All lines in the records below that hold "строке" are to be shown.

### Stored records
========================

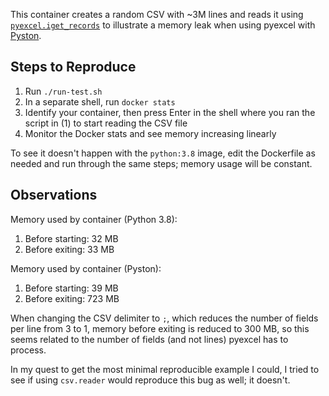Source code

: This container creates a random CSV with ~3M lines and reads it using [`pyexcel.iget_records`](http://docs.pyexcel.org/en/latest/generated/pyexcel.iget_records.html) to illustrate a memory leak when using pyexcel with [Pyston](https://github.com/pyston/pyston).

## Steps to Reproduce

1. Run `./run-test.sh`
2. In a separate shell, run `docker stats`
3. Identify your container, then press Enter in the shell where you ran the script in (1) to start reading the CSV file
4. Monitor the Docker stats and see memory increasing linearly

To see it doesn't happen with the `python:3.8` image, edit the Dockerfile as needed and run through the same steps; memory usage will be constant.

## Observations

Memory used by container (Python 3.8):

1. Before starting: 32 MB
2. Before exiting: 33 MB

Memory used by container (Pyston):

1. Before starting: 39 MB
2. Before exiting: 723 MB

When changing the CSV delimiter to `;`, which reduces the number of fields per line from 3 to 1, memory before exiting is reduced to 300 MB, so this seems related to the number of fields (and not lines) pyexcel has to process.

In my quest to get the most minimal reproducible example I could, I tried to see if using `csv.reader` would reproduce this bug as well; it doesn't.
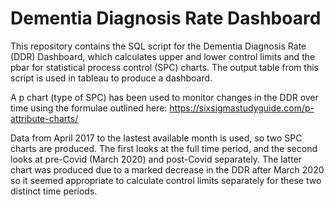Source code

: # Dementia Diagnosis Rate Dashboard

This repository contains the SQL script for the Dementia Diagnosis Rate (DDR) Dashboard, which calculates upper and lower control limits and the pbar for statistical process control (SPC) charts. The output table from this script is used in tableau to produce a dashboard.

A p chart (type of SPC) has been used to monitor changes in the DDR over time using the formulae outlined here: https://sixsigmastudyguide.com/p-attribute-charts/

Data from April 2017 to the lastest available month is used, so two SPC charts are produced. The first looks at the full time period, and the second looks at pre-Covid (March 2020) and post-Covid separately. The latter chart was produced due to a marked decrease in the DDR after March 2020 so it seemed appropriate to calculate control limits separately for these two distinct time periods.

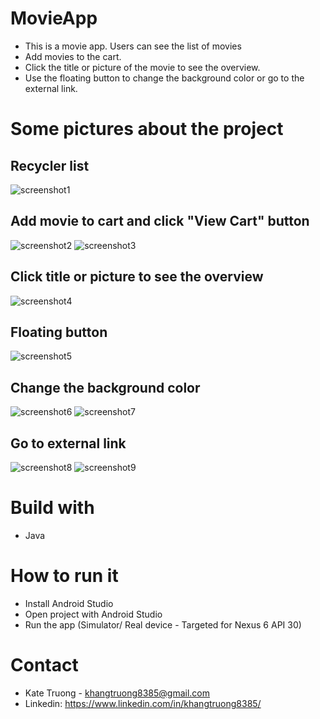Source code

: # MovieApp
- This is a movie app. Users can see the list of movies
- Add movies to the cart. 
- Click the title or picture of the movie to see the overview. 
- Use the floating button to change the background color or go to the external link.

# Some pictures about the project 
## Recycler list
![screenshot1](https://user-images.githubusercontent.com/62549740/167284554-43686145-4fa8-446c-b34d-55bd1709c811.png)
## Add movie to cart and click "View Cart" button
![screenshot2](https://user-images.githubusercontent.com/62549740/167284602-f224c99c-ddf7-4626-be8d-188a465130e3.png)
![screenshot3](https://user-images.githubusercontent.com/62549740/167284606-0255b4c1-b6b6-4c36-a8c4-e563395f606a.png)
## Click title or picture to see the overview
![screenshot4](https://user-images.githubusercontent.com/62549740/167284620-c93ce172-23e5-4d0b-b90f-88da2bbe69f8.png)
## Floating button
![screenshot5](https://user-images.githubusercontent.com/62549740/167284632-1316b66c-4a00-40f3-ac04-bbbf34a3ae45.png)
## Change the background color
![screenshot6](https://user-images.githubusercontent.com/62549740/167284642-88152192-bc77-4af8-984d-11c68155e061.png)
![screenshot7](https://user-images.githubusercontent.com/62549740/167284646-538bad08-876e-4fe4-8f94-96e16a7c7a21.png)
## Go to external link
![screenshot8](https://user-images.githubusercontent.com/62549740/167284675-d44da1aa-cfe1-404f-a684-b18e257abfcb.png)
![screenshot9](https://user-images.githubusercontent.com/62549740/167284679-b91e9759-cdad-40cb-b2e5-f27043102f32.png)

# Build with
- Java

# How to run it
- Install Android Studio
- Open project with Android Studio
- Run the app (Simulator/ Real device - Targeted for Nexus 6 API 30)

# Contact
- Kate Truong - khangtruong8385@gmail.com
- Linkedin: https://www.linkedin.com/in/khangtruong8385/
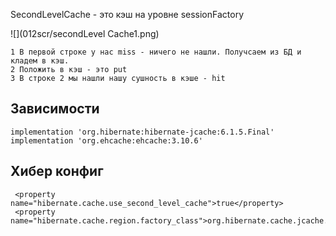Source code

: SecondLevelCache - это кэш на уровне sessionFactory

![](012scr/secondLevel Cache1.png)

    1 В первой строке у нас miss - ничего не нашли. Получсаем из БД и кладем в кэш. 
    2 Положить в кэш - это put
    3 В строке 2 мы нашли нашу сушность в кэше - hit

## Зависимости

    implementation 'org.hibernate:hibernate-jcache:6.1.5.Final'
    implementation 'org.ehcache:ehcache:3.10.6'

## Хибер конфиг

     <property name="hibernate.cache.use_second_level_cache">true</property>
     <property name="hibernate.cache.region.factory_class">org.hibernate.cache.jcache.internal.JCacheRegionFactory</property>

========================

### WRITTEN REPLY
    1 В первой строке у нас miss - ничего не нашли. Получсаем из БД и кладем в кэш. 
    3 В строке 2 мы нашли нашу сушность в кэше - hit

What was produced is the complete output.